Selain masalah nilai-nilai kepantasan, dana aspirasi juga telah “berdosa” sebelum dilahirkan. Dalam UU 17/2003 menyebutkan kekuasaan pengelolaan keuangan negara ada pada Presiden dan dikuasakan pada Menteri, diserahkan kepada Gubernur/Bupati/Walikota, bukan pada DPR. UU tersebut juga telah mengubah paradigma budgeting dari sistem lama yang berdasarkan input menjadi sistem baru yang berdasarkan kinerja periode sebelumnya. Sementara itu, dalam UU 1/2004 menyebutkan pengguna anggaran bertanggung jawab kepada Presiden / Gubernur / Bupati / Walikota. Pengguna di sini adalah Kementerian dan Lembaga eksekutif. DPR sebagai lembaga legislatif tidak diatur dalam UU untuk menggunakan anggaran. Sedangkan, dalam UU 33/2004 mengenai asas dana perimbangan yang mencakup desentralisasi, dekonsentrasi dan tugas pembantuan. Dana aspirasi menafikan prinsip desentralisasi karena alokasi anggaran dibuat oleh DPR yang ada di pusat. Hal ini melanggar prinsip otonomi daerah di mana Pemda dan DPRD-lah yang menyusun anggaran untuk daerahnya (APBD). Selain itu, usulan dana aspirasi Rp 20 miliar per anggota DPR bisa bertabrakan dengan skema perencanaan pembangunan yang merupakan terjemahan dari visi dan misi presiden.

Motif Dana Aspirasi

Dana aspirasi ini sudah disiapkan oleh DPR sejak lama. Pada DPR era sebelumnya, dana aspirasi ini ditolak. Salah satu dasar penolakan itu karena tidak ada dasar hukumnya. Selanjutnya, DPR periode saat ini kemudian menutupi celah itu dengan merivisi UU MD3, yang menjadi dasar hukum dana aspirasi. DPR pun lalu membuat tata cara dan mekanisme pencairan dana aspirasi itu dan pertanggung jawabannya. Selain telah melanggar hukum, dana aspirasi juga disinyalir tidak dapat mencapai motif awalnya yaitu pemerataan pembangunan dan pertumbuhan daerah. Mengapa? karena dana tersebut diberikan berdasarkan jumlah wakil rakyat per Dapil yang tentunya setiap wilayah berbeda. Sementara itu, daerah yang miskin di Indonesia umumnya adalah daerah-daerah terpencil dengan jumlah wakil rakyat yang relatif lebih sedikit. Dengan demikian daerah yang miskin akan mendapatkan dana aspirasi dengan jumlah yang jauh lebih rendah dibanding daerah yang relatif lebih makmur. Jelas usulan ini bertentangan dengan logika pemerataan  yang diungkapkan DPR. Kesimpulannya dana aspirasi tidak lain adalah politik untuk menjaga status quo anggota DPR dengan cara membayar balik jasa konstituen dalam kampanye sebelumnya dengan menggunakan uang negara. Dengan cara tersebut anggota DPR akan mempunyai nama harum di Dapil-nya dan memperbesar kemungkinan terpilih kembali di pemilu berikutnya. Motivasi yang seakan mulia hanya digunakan sebagai bungkus taktik politik di balik pengusulan dana aspirasi ini.

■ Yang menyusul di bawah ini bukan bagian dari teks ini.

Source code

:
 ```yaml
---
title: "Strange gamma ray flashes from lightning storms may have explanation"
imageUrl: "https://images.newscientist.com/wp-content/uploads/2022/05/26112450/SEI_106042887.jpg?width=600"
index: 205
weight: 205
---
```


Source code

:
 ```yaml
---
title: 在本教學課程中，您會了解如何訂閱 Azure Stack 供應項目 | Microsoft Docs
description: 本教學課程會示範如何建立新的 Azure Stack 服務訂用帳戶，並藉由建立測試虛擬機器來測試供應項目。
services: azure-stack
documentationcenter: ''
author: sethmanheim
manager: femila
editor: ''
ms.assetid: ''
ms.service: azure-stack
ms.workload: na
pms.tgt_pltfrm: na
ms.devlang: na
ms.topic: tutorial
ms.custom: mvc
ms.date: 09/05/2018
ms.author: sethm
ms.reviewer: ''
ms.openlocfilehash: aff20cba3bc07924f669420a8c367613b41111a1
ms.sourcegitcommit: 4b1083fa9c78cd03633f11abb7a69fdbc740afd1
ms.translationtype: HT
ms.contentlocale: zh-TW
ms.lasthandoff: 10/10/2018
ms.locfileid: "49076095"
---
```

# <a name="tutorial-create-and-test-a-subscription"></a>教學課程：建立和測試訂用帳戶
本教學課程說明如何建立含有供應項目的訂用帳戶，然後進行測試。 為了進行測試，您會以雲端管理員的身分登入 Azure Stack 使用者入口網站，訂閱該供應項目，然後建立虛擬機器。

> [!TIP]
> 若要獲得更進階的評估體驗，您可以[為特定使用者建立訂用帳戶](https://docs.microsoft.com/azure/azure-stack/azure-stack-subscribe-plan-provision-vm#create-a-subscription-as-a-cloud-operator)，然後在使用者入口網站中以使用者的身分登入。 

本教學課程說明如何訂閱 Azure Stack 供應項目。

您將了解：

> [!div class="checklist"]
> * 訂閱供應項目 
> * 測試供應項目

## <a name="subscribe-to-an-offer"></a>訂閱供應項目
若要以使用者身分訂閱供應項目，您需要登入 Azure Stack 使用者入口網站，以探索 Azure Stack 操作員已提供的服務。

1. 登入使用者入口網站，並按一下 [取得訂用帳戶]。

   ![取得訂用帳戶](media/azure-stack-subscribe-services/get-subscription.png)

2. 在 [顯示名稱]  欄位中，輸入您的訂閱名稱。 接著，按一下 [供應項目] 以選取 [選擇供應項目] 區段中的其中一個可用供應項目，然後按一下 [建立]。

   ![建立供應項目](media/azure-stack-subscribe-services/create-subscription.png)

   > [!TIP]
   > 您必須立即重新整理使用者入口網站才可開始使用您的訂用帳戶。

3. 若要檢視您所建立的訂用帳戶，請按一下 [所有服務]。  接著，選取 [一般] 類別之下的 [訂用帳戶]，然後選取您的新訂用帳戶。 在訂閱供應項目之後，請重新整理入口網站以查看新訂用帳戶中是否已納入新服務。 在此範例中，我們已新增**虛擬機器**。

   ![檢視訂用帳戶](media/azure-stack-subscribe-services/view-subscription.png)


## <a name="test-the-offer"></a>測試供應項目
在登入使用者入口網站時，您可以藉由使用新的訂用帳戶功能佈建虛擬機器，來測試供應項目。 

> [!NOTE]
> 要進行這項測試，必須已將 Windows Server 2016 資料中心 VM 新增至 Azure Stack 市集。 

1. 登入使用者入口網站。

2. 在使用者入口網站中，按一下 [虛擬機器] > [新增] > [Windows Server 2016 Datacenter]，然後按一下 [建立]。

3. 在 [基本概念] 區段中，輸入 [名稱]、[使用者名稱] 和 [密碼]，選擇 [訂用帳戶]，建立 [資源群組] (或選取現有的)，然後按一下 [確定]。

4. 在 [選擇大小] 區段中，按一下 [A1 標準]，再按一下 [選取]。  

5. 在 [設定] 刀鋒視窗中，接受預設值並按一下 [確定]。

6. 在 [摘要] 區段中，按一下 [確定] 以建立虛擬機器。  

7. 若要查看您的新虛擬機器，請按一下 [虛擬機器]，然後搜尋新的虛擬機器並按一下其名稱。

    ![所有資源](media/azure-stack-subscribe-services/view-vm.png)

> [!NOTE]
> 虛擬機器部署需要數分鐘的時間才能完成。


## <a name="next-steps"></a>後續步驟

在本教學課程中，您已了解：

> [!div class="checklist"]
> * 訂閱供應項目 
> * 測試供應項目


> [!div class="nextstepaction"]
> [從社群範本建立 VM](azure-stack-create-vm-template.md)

Alasan Penolakan Dana Aspirasi

Apabila alasan penolakan dapat dikemukakan dengan baik, niscaya publik akan setuju dan memberikan apresiasi kepada pemerintah. Jika dana aspirasi yang totalnya mencapai Rp 11,2 triliun per tahun disalurkan melalui anggota DPR, efeknya akan memunculkan fenomena personalisasi politik. Artinya, setiap kebijakan politik yang akan berdampak pada masyarakat, akan sangat ditentukan oleh masing-masing personal anggota dewan penerima dana aspirasi tersebut. Jika sampai terjadi, maka dimungkinkan muncul apa yang disebut sebagai personaliasi politik luar biasa. Selain itu, jika dana aspirasi hanya dikelola oleh masing-masing anggota legislatif di DPR RI, tanpa melibatkan partai politik, maka kedaulatan partai akan hilang. Proses pertanggungjawabannya juga rentan disalahgunakan. Dana tersebut juga rentan hanya dimanfaatkan masing-masing anggota Dewan untuk memperkuat dukungan konstituen di masing-masing dapil. Sementara itu, apabila partai politik dilibatkan, maka partai akan dilatih untuk mengelola dana publik. Pengajuan dana aspirasi juga menunjukan bahwa demokrasi di Indonesia identik dengan kata 'mahal'. Partai politik (Parpol), yang selama ini menjadi pilar demokrasi tidak lagi mewakili aspirasi masyarakat.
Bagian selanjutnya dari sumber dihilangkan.